Yon Goldblatt, a recovering methamphetamine addict who is homeless and living in Asheville, says Medicaid got him on the road to recovery.
But he understands how many Americans grow impatient with helping people who don’t seem willing – or able – to help themselves. “It’s like saving someone from drowning and then watching them jump right back in the water,” says the former massage therapist.
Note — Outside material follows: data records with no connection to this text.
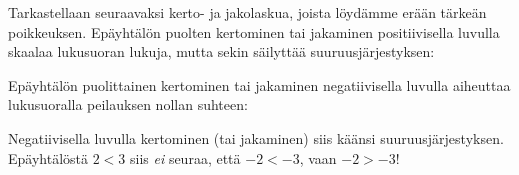 \begin{lukusuora}{-1}{10}{12}

\lukusuorauusi
\end{lukusuora}

Tarkastellaan seuraavaksi kerto- ja jakolaskua, joista löydämme erään tärkeän poikkeuksen. Epäyhtälön puolten kertominen tai jakaminen positiivisella luvulla skaalaa lukusuoran lukuja, mutta sekin säilyttää suuruusjärjestyksen:

\begin{lukusuora}{-1}{10}{12}

\lukusuorauusi
\end{lukusuora}

\begin{lukusuora}{-1}{10}{12}

\lukusuorauusi
\end{lukusuora}

Epäyhtälön puolittainen kertominen tai jakaminen negatiivisella luvulla aiheuttaa lukusuoralla peilauksen nollan suhteen:

\begin{lukusuora}{-6}{10}{6}

\lukusuorauusi
\end{lukusuora}

Negatiivisella luvulla kertominen (tai jakaminen) siis käänsi suuruusjärjestyksen.
Epäyhtälöstä $2<3$ siis \textit{ei} seuraa, että $-2<-3$, vaan $-2>-3$!

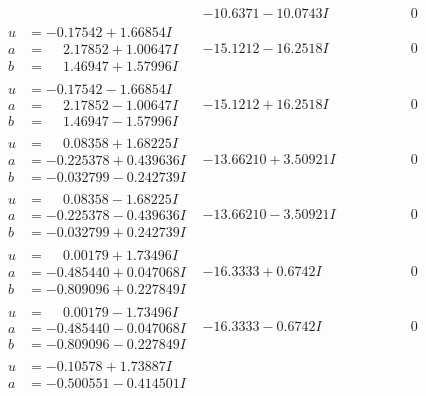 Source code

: \documentclass[1p]{elsarticle_modified}
\theoremstyle{definition}
\begin{document}
$$\begin{array}{c|c|c}
 & -10.6371 - 10.0743 I & \phantom{-0.000000 } 0 \\ \hline\begin{aligned}
u &= -0.17542 + 1.66854 I \\
a &= \phantom{-}2.17852 + 1.00647 I \\
b &= \phantom{-}1.46947 + 1.57996 I\end{aligned}
 & -15.1212 - 16.2518 I & \phantom{-0.000000 } 0 \\ \hline\begin{aligned}
u &= -0.17542 - 1.66854 I \\
a &= \phantom{-}2.17852 - 1.00647 I \\
b &= \phantom{-}1.46947 - 1.57996 I\end{aligned}
 & -15.1212 + 16.2518 I & \phantom{-0.000000 } 0 \\ \hline\begin{aligned}
u &= \phantom{-}0.08358 + 1.68225 I \\
a &= -0.225378 + 0.439636 I \\
b &= -0.032799 - 0.242739 I\end{aligned}
 & -13.66210 + 3.50921 I & \phantom{-0.000000 } 0 \\ \hline\begin{aligned}
u &= \phantom{-}0.08358 - 1.68225 I \\
a &= -0.225378 - 0.439636 I \\
b &= -0.032799 + 0.242739 I\end{aligned}
 & -13.66210 - 3.50921 I & \phantom{-0.000000 } 0 \\ \hline\begin{aligned}
u &= \phantom{-}0.00179 + 1.73496 I \\
a &= -0.485440 + 0.047068 I \\
b &= -0.809096 + 0.227849 I\end{aligned}
 & -16.3333 + 0.6742 I & \phantom{-0.000000 } 0 \\ \hline\begin{aligned}
u &= \phantom{-}0.00179 - 1.73496 I \\
a &= -0.485440 - 0.047068 I \\
b &= -0.809096 - 0.227849 I\end{aligned}
 & -16.3333 - 0.6742 I & \phantom{-0.000000 } 0 \\ \hline\begin{aligned}
u &= -0.10578 + 1.73887 I \\
a &= -0.500551 - 0.414501 I \\

\end{aligned}
\end{array}$$
\end{document}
Professor Herzberg offers a different read. To him, it’s like pulling a drowning person to the surface and then releasing them only after they’ve had the chance to take a breath.
Medicaid cuts, he says, could jeopardize ready resources for addiction-affected places like Asheville to help them develop – and provide – harm reduction programs, fentanyl test strips, and other drug deterrents.
“We have this continuum in the U.S. where harm reduction is really respected and in other places it’s not,” says Professor Lynch, a former emergency medical technician. “You can get people on a recovery pathway. Or you can say, ‘Too bad. You get nothing.’”
As Ms. Hayes and her team gather in a grocery store parking lot, she hails a shirtless man and waves him over. His name is Shawn Vandernick, and he was her father’s best friend. Mr. Vandernick says that he has been a long-time meth addict. But he credits Ms. Hayes’ PORT team for helping him seek Medicaid-funded treatment.
“There’s no doubt,’’ he says with a bright grin. “Their efforts are paying off.”